For more from the PENfro Poets and to see work of some of the talent local artists, check the link:

Sunday, 5 November 2017

There's no time for chocolate

People often ask me where my inspiration for poetry comes from. This is always a difficult question to answer, as inspiration comes from everywhere! However, this poem gives an idea of the sometimes tortuous way that poems can come into being.
It’s a cento, a poem usually made up entirely of lines selected from other poets’ poems. John Ashberry’s ‘The Dong with the Luminous Nose’ is probably one of the best known.  In it he links together lines from famous poems by Blake, Wordsworth, Keats, Shelley, Edward Lear, and others into a surprisingly coherent collage.

My poem below is a self-cento and is made with lines from a variety of my own poems that were started during NaPoWriMo in April 2017 – National Poetry Writing Month, when poets try to write a new poem every day for a month.  Remixing and restyling some of my own lines at the end of the month of writing was an interesting experience and I was able to use a few lines that started life during the project, but didn’t end up in finished poems.
Leonora Carrington’s painting Crookey Hall was part of the initial inspiration for the poem.
This poem was first published in Three Drops from a Cauldron in October 2017.

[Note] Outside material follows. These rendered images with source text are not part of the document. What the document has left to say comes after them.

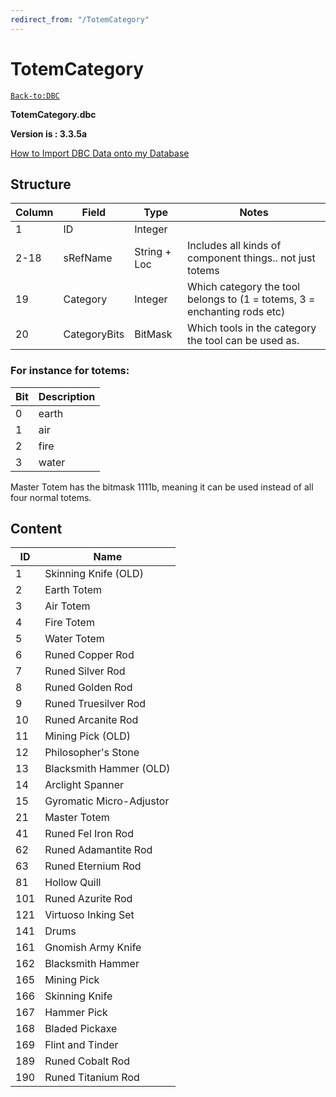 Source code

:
 ```yaml
---
redirect_from: "/TotemCategory"
---
```


# TotemCategory

[`Back-to:DBC`](dbc-index)

**TotemCategory.dbc**

**Version is : 3.3.5a**

[How to Import DBC Data onto my Database](how-to-import-dbc-data-in-db)  

## Structure

| Column | Field        | Type         | Notes                                                                    |
| ------ | ------------ | ------------ | ------------------------------------------------------------------------ |
| 1      | ID           | Integer      |                                                                          |
| 2-18   | sRefName     | String + Loc | Includes all kinds of component things.. not just totems                 |
| 19     | Category     | Integer      | Which category the tool belongs to (1 = totems, 3 = enchanting rods etc) |
| 20     | CategoryBits | BitMask      | Which tools in the category the tool can be used as.                     |

### For instance for totems:

| Bit | Description |
| --- | ----------- |
| 0   | earth       |
| 1   | air         |
| 2   | fire        |
| 3   | water       |

Master Totem has the bitmask 1111b, meaning it can be used instead of all four normal totems.

## **Content**

| ID  | Name                     |
| --- | ------------------------ |
| 1   | Skinning Knife (OLD)     |
| 2   | Earth Totem              |
| 3   | Air Totem                |
| 4   | Fire Totem               |
| 5   | Water Totem              |
| 6   | Runed Copper Rod         |
| 7   | Runed Silver Rod         |
| 8   | Runed Golden Rod         |
| 9   | Runed Truesilver Rod     |
| 10  | Runed Arcanite Rod       |
| 11  | Mining Pick (OLD)        |
| 12  | Philosopher's Stone      |
| 13  | Blacksmith Hammer (OLD)  |
| 14  | Arclight Spanner         |
| 15  | Gyromatic Micro-Adjustor |
| 21  | Master Totem             |
| 41  | Runed Fel Iron Rod       |
| 62  | Runed Adamantite Rod     |
| 63  | Runed Eternium Rod       |
| 81  | Hollow Quill             |
| 101 | Runed Azurite Rod        |
| 121 | Virtuoso Inking Set      |
| 141 | Drums                    |
| 161 | Gnomish Army Knife       |
| 162 | Blacksmith Hammer        |
| 165 | Mining Pick              |
| 166 | Skinning Knife           |
| 167 | Hammer Pick              |
| 168 | Bladed Pickaxe           |
| 169 | Flint and Tinder         |
| 189 | Runed Cobalt Rod         |
| 190 | Runed Titanium Rod       |
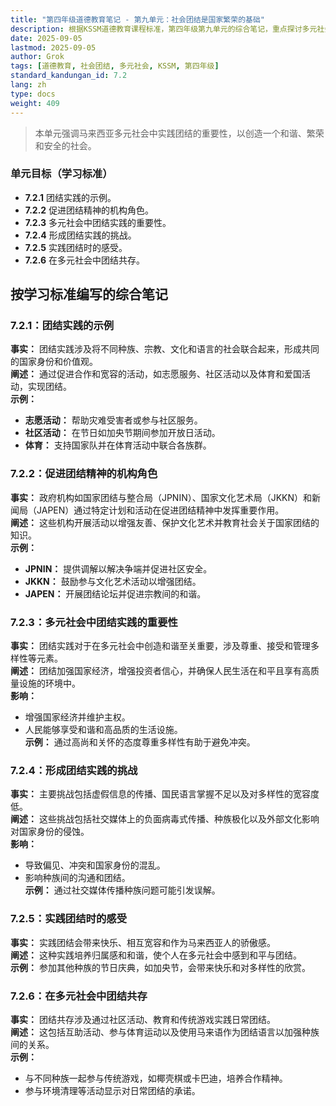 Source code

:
 ```yaml
---
title: "第四年级道德教育笔记 - 第九单元：社会团结是国家繁荣的基础"
description: 根据KSSM道德教育课程标准，第四年级第九单元的综合笔记，重点探讨多元社会中的团结。
date: 2025-09-05
lastmod: 2025-09-05
author: Grok
tags: [道德教育, 社会团结, 多元社会, KSSM, 第四年级]
standard_kandungan_id: 7.2
lang: zh
type: docs
weight: 409
---
```


> 本单元强调马来西亚多元社会中实践团结的重要性，以创造一个和谐、繁荣和安全的社会。

### 单元目标（学习标准）

- **7.2.1** 团结实践的示例。
- **7.2.2** 促进团结精神的机构角色。
- **7.2.3** 多元社会中团结实践的重要性。
- **7.2.4** 形成团结实践的挑战。
- **7.2.5** 实践团结时的感受。
- **7.2.6** 在多元社会中团结共存。

## 按学习标准编写的综合笔记

### 7.2.1：团结实践的示例

**事实：** 团结实践涉及将不同种族、宗教、文化和语言的社会联合起来，形成共同的国家身份和价值观。  
**阐述：** 通过促进合作和宽容的活动，如志愿服务、社区活动以及体育和爱国活动，实现团结。  
**示例：**  
- **志愿活动：** 帮助灾难受害者或参与社区服务。  
- **社区活动：** 在节日如加央节期间参加开放日活动。  
- **体育：** 支持国家队并在体育活动中联合各族群。

### 7.2.2：促进团结精神的机构角色

**事实：** 政府机构如国家团结与整合局（JPNIN）、国家文化艺术局（JKKN）和新闻局（JAPEN）通过特定计划和活动在促进团结精神中发挥重要作用。  
**阐述：** 这些机构开展活动以增强友善、保护文化艺术并教育社会关于国家团结的知识。  
**示例：**  
- **JPNIN：** 提供调解以解决争端并促进社区安全。  
- **JKKN：** 鼓励参与文化艺术活动以增强团结。  
- **JAPEN：** 开展团结论坛并促进宗教间的和谐。

### 7.2.3：多元社会中团结实践的重要性

**事实：** 团结实践对于在多元社会中创造和谐至关重要，涉及尊重、接受和管理多样性等元素。  
**阐述：** 团结加强国家经济，增强投资者信心，并确保人民生活在和平且享有高质量设施的环境中。  
**影响：**  
- 增强国家经济并维护主权。  
- 人民能够享受和谐和高品质的生活设施。  
**示例：** 通过高尚和关怀的态度尊重多样性有助于避免冲突。

### 7.2.4：形成团结实践的挑战

**事实：** 主要挑战包括虚假信息的传播、国民语言掌握不足以及对多样性的宽容度低。  
**阐述：** 这些挑战包括社交媒体上的负面病毒式传播、种族极化以及外部文化影响对国家身份的侵蚀。  
**影响：**  
- 导致偏见、冲突和国家身份的混乱。  
- 影响种族间的沟通和团结。  
**示例：** 通过社交媒体传播种族问题可能引发误解。

### 7.2.5：实践团结时的感受

**事实：** 实践团结会带来快乐、相互宽容和作为马来西亚人的骄傲感。  
**阐述：** 这种实践培养归属感和和谐，使个人在多元社会中感到和平与团结。  
**示例：** 参加其他种族的节日庆典，如加央节，会带来快乐和对多样性的欣赏。

### 7.2.6：在多元社会中团结共存

**事实：** 团结共存涉及通过社区活动、教育和传统游戏实践日常团结。  
**阐述：** 这包括互助活动、参与体育运动以及使用马来语作为团结语言以加强种族间的关系。  
**示例：**  
- 与不同种族一起参与传统游戏，如椰壳棋或卡巴迪，培养合作精神。  
- 参与环境清理等活动显示对日常团结的承诺。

There’s no time for chocolate
A young woman in a long white dress
runs away from a big grey house
where white water falls in columns
over rocks that shine from
dark corners of her dreams. There’s
talk about a love of the dead, maggots and all,
but she has rescued the black demons
to stop them being lost, or maybe too much alive.

A child is drowning in a pond
but the young woman runs right past.
There’s no time for chocolate, she tells the kid.
If she had taken her hand that day,
if she hadn’t looked away …
but she wasn’t really there at all, of course.

A tall woman stands aside,
points a long arm and giant finger at
grand gothic turrets and gables –
that place of stone and grey customs.
Three ravens guard the entrance
where the woman in the white dress has escaped.
Two naked people stand there,
but they are interested only in themselves.

In one frame of the film of a night
the demon screams, scared –
what if we can’t save the bees?
Does the snow listen as it falls from the sky?
I painted all the walls purple,
waves crash wild on the shore,
banshees cry across the sound.

Someone asks if we want to fly a kite,
but it’s only me here now.
The tempest passes,
the snow hears the natural sand,
a river runs through the slow heat and
the morning meadow weeps under
cherry blossom and fresh green willow.